Defendant and another individual are charged in a superseding indictment with eight counts of distributing, and possessing with intent to distribute, heroin and cocaine in violation of 21 U.S.C. § 841. With respect to Defendant, the counts relate to at least six separate dates between November 6, 2001, and February 26, 2002, when he assertedly sold cocaine or heroin to either CS-01 or an undercover agent or both. The Government maintains that CS-01 was alone when he purchased heroin from Defendant on November 6, 2001, and with the undercover agent on November 19 and December 4, 2001, when Defendant again sold heroin. The transactions were either audiotaped or videotaped.

The Government was required to produce certain specified “exculpatory information” to Defendant by March 28, 2002. See L.R. 116.1(C)(2); 116.2(B)(1). 1 In a letter to Defendant’s counsel dated March 15, 2002, however, the Government, relying on L.R. 116.6 — which permits a party to decline production if, in the party’s judgment, it “would be detrimental to the interests of justice” — declined to produce much of the exculpatory information regarding CS-01. In its letter, the’ Government stated the following:

The government has provided [CS-01] with $700 for his cooperation in this investigation. There were no other promises, inducements or rewards given to [CS-01] in this investigation of which the government is aware. Pursuant to L.R. 116.6 the government declines to provide the name of [CS-01] in order to protect [CS-01] and in the interests of justice....
Pursuant to L.R. 116.6 the government declines to provide the criminal record of [CS-01] in order to protect [CS-01] and in the interests of justice....
Pursuant to L.R. 116.6 the government declines to provide any criminal cases which are pending against [CS-01] in order to protect [CS-01] and in the interests of justice....

(Docket No. 24 ¶ G(c)-(e).)

Defendant’s motion for disclosure, pursuant to L.R. 116.6, seeks the immediate disclosure of CS-01’s name, current residential address and telephone number. Defendant made clear at oral argument that he is also seeking immediate disclosure of the other exculpatory information described above, i.e., the criminal record of CS-01 and any criminal cases which are pending against him. In its response,, the Government proposes that the exculpatory information it has withheld, together with CS-01’s name, be disclosed no sooner than twenty-one days before the start of trial. 2 The Government rejects outright the ap *3 propriateness of disclosing CS-01’s address and telephone number.

II. Discussion

Under Roviaro, there is no fixed rule with respect to disclosing of the identity of a confidential informant, although several considerations can be taken into account by the court: “the crime charged, the possible defenses, the possible significance of the informer’s testimony, and other relevant factors.” Id., 353 U.S. at 62, 77 S.Ct. 623. See also United States v. Robinson, 144 F.3d 104, 106 (1st Cir.1998). The disclosure of a confidential informant’s identity is a matter entrusted to the sound discretion of the court based on the particular circumstances of each case. See United States v. Batista-Polanco, 927 F.2d 14, 19 (1st Cir.1991) (citing cases). Even so, “the government’s privilege to withhold the names of informers must give way if ‘the government’s informer was the sole participant, other than the accused, in the transaction charged ... [and] was the only witness in a position to amplify or contradict the testimony of government witnesses.’ ” United States v. Bibbey, 735 F.2d 619, 621 (1st Cir.1984) (quoting Roviaro, 353 U.S. at 64, 77 S.Ct. 623). See also United States v. Lewis, 40 F.3d 1325, 1335 (1st Cir.1994).

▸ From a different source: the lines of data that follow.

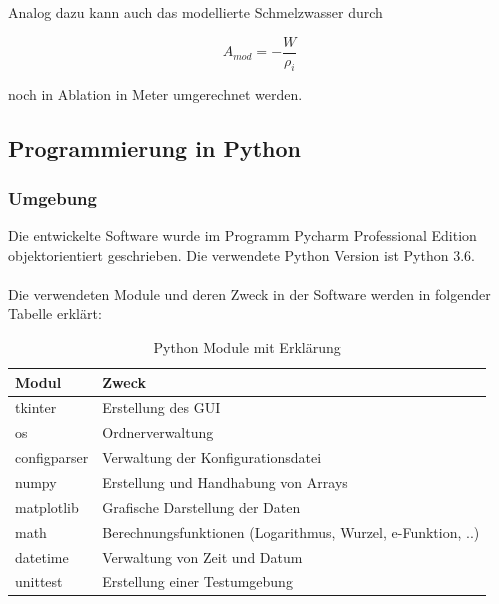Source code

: \documentclass[12pt,a4paper]{article}
\begin{document}
Analog dazu kann auch das modellierte Schmelzwasser durch

\begin{equation}
A_{mod} = -\frac{W}{\rho_{i}}
\end{equation}

noch in Ablation in Meter umgerechnet werden.


\subsection{Programmierung in Python}
\subsubsection{Umgebung}

Die entwickelte Software wurde im Programm Pycharm Professional Edition objektorientiert geschrieben. Die verwendete Python Version ist Python 3.6.\\\\
Die verwendeten Module und deren Zweck in der Software werden in folgender Tabelle erklärt:


\begin{table}[H]
\centering
{} 
\caption{Python Module mit Erklärung}
\label{tab:Python Module}
\begin{tabular}{|l|l|}
\hline
\textbf{Modul} & \textbf{Zweck}                                \\ \hline
tkinter             & Erstellung des GUI         \\
os             & Ordnerverwaltung         \\
configparser             & Verwaltung der Konfigurationsdatei         \\
numpy          & Erstellung und Handhabung von Arrays          \\
matplotlib     & Grafische Darstellung der Daten               \\
math		   & Berechnungsfunktionen (Logarithmus, Wurzel, e-Funktion, ..)   \\  
datetime		   & Verwaltung von Zeit und Datum   \\
unittest		   & Erstellung einer Testumgebung   \\  \hline


\end{tabular}
\end{table}
\vspace{0.3cm}
\end{document}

In the case at bar, Defendant’s need to know CS-01’s identity is obvious since he was directly involved in at least three of the transactions with which Defendant is charged. Indeed, in one of those transactions, CS-01 was the only other participant. Thus, CS-01 was more than a mere “tipster” or “conduit.” See Batista-Polanco, 927 F.2d at 19-20; United States v. Martinez, 922 F.2d 914, 920-21 (1st Cir.1991). See also United States v. Barnes, 486 F.2d 776, 778-79 (8th Cir.1973) (“[W]here the witness is an active participant ... disclosure will almost always be material to the accused’s defense.”); Gilmore v. United States, 256 F.2d 565, 567 (5th Cir.1958) (similar). Accordingly, unlike the situation in Batista-Polanco, Defendant’s interest is not “[m]ere speculation.” See id., 927 F.2d at 19. As a material witness, CS-01 “is the only person who is in a position to amplify or contradict crucial testimony of government witnesses.” Robinson, 144 F.3d at 106.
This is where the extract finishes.